*Assignment:* In the listing below, locate the lines that hold the string "throws". Copy those lines.

*The input:*
[Start of section]

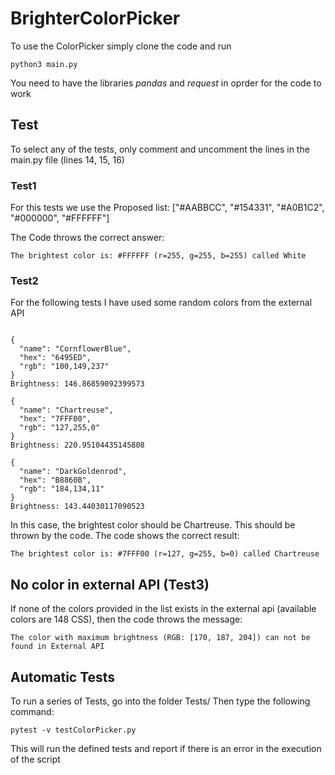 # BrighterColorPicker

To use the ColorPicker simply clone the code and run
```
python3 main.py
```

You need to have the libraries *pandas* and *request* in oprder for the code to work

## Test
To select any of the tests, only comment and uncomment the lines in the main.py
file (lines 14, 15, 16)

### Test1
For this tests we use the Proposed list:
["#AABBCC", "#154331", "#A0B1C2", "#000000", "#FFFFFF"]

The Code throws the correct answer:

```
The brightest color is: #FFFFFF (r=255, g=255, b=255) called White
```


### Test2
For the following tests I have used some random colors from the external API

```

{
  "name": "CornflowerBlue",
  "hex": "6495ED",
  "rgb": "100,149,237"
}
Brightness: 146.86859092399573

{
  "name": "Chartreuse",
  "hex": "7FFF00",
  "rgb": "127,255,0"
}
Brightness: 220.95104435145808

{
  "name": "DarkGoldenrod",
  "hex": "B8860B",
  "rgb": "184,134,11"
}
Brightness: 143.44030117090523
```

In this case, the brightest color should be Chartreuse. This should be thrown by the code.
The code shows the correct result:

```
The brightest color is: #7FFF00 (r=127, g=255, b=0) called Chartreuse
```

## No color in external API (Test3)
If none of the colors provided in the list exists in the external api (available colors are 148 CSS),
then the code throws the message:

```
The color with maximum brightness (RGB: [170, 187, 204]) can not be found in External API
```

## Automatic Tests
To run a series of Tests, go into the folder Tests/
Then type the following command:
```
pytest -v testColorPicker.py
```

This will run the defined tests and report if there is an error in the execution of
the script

[End of section]

*Result of this task:*
The Code throws the correct answer:
then the code throws the message:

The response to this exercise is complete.